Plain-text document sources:
=-=-=-=-=

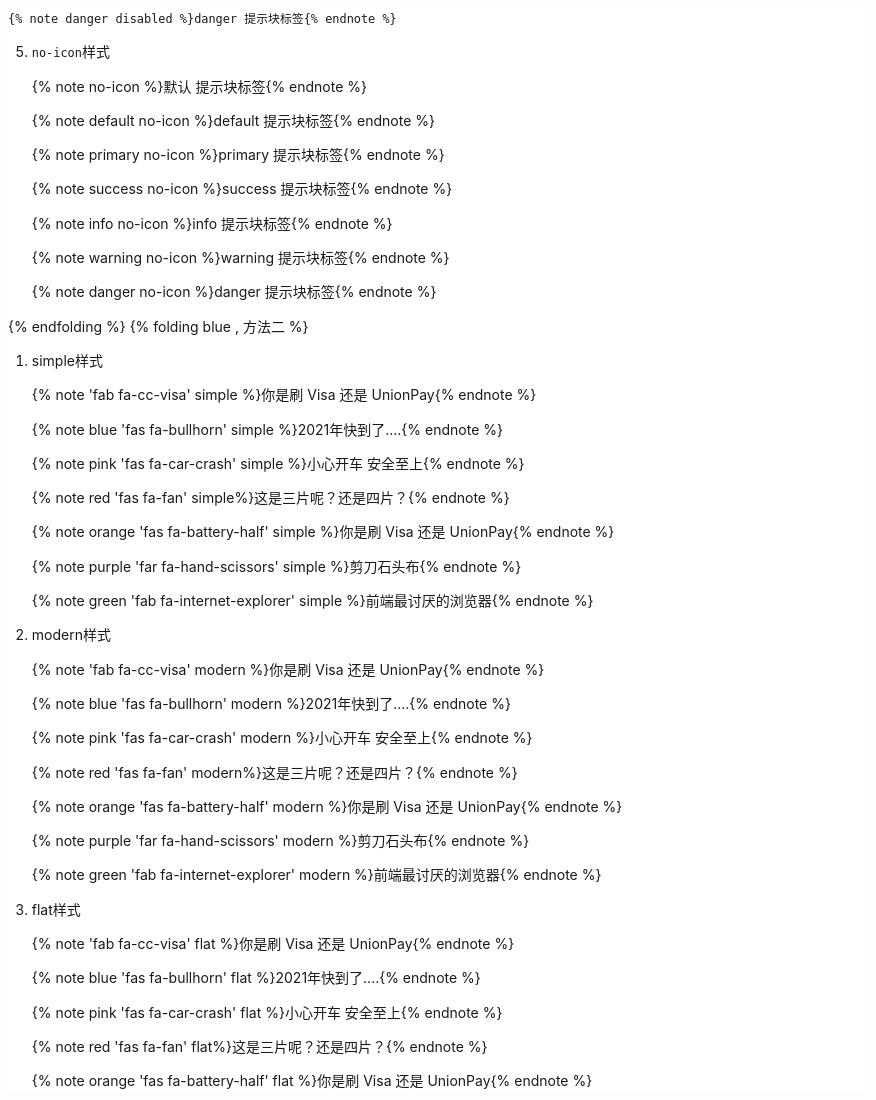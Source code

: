     {% note danger disabled %}danger 提示块标签{% endnote %}

5. `no-icon`样式

    {% note no-icon %}默认 提示块标签{% endnote %}

    {% note default no-icon %}default 提示块标签{% endnote %}

    {% note primary no-icon %}primary 提示块标签{% endnote %}

    {% note success no-icon %}success 提示块标签{% endnote %}

    {% note info no-icon %}info 提示块标签{% endnote %}

    {% note warning no-icon %}warning 提示块标签{% endnote %}

    {% note danger no-icon %}danger 提示块标签{% endnote %}

{% endfolding %}
{% folding blue , 方法二 %}

1. simple样式

    {% note 'fab fa-cc-visa' simple %}你是刷 Visa 还是 UnionPay{% endnote %}

    {% note blue 'fas fa-bullhorn' simple %}2021年快到了....{% endnote %}

    {% note pink 'fas fa-car-crash' simple %}小心开车 安全至上{% endnote %}

    {% note red 'fas fa-fan' simple%}这是三片呢？还是四片？{% endnote %}

    {% note orange 'fas fa-battery-half' simple %}你是刷 Visa 还是 UnionPay{% endnote %}

    {% note purple 'far fa-hand-scissors' simple %}剪刀石头布{% endnote %}

    {% note green 'fab fa-internet-explorer' simple %}前端最讨厌的浏览器{% endnote %}

2. modern样式

    {% note 'fab fa-cc-visa' modern %}你是刷 Visa 还是 UnionPay{% endnote %}

    {% note blue 'fas fa-bullhorn' modern %}2021年快到了....{% endnote %}

    {% note pink 'fas fa-car-crash' modern %}小心开车 安全至上{% endnote %}

    {% note red 'fas fa-fan' modern%}这是三片呢？还是四片？{% endnote %}

    {% note orange 'fas fa-battery-half' modern %}你是刷 Visa 还是 UnionPay{% endnote %}

    {% note purple 'far fa-hand-scissors' modern %}剪刀石头布{% endnote %}

    {% note green 'fab fa-internet-explorer' modern %}前端最讨厌的浏览器{% endnote %}

3. flat样式

    {% note 'fab fa-cc-visa' flat %}你是刷 Visa 还是 UnionPay{% endnote %}

    {% note blue 'fas fa-bullhorn' flat %}2021年快到了....{% endnote %}

    {% note pink 'fas fa-car-crash' flat %}小心开车 安全至上{% endnote %}

    {% note red 'fas fa-fan' flat%}这是三片呢？还是四片？{% endnote %}

    {% note orange 'fas fa-battery-half' flat %}你是刷 Visa 还是 UnionPay{% endnote %}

=-=-=-=-=

__EXERCISE INSTRUCTIONS__:
When the line with "note info no-icon" is reached in the data above, start copying there, and copy each line exactly until the line with "note 'fab fa-cc-visa' modern" has been copied; copy nothing else.

__FINISHED EXERCISE__:
    {% note info no-icon %}info 提示块标签{% endnote %}

    {% note warning no-icon %}warning 提示块标签{% endnote %}

    {% note danger no-icon %}danger 提示块标签{% endnote %}

{% endfolding %}
{% folding blue , 方法二 %}

1. simple样式

    {% note 'fab fa-cc-visa' simple %}你是刷 Visa 还是 UnionPay{% endnote %}

    {% note blue 'fas fa-bullhorn' simple %}2021年快到了....{% endnote %}

    {% note pink 'fas fa-car-crash' simple %}小心开车 安全至上{% endnote %}

    {% note red 'fas fa-fan' simple%}这是三片呢？还是四片？{% endnote %}

    {% note orange 'fas fa-battery-half' simple %}你是刷 Visa 还是 UnionPay{% endnote %}

    {% note purple 'far fa-hand-scissors' simple %}剪刀石头布{% endnote %}

    {% note green 'fab fa-internet-explorer' simple %}前端最讨厌的浏览器{% endnote %}

2. modern样式

    {% note 'fab fa-cc-visa' modern %}你是刷 Visa 还是 UnionPay{% endnote %}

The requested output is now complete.